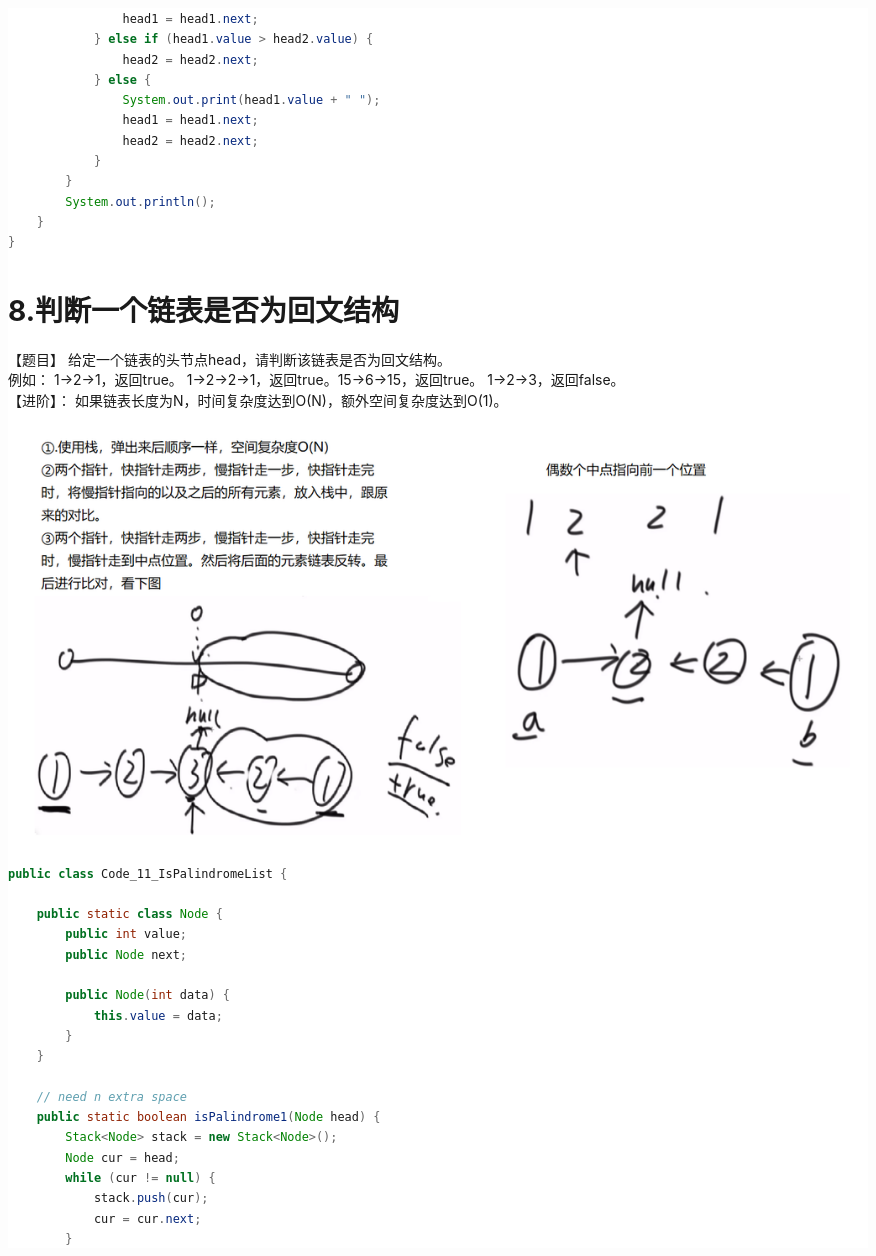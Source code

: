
 ```java
				head1 = head1.next;
			} else if (head1.value > head2.value) {
				head2 = head2.next;
			} else {
				System.out.print(head1.value + " ");
				head1 = head1.next;
				head2 = head2.next;
			}
		}
		System.out.println();
	}
}
```

# 8.判断一个链表是否为回文结构

【题目】 给定一个链表的头节点head，请判断该链表是否为回文结构。     
例如： 1->2->1，返回true。 1->2->2->1，返回true。15->6->15，返回true。 1->2->3，返回false。  
【进阶】： 如果链表长度为N，时间复杂度达到O(N)，额外空间复杂度达到O(1)。

![](../images/链表是否为回文结构.png)

```java
public class Code_11_IsPalindromeList {

	public static class Node {
		public int value;
		public Node next;

		public Node(int data) {
			this.value = data;
		}
	}

	// need n extra space
	public static boolean isPalindrome1(Node head) {
		Stack<Node> stack = new Stack<Node>();
		Node cur = head;
		while (cur != null) {
			stack.push(cur);
			cur = cur.next;
		}
```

- - - - - - -

> **WORK TO BE COMPLETED**
Select the lines in this material that hold the word "class", leaving none out.

> **FINAL ANSWER**
public class Code_11_IsPalindromeList {
	public static class Node {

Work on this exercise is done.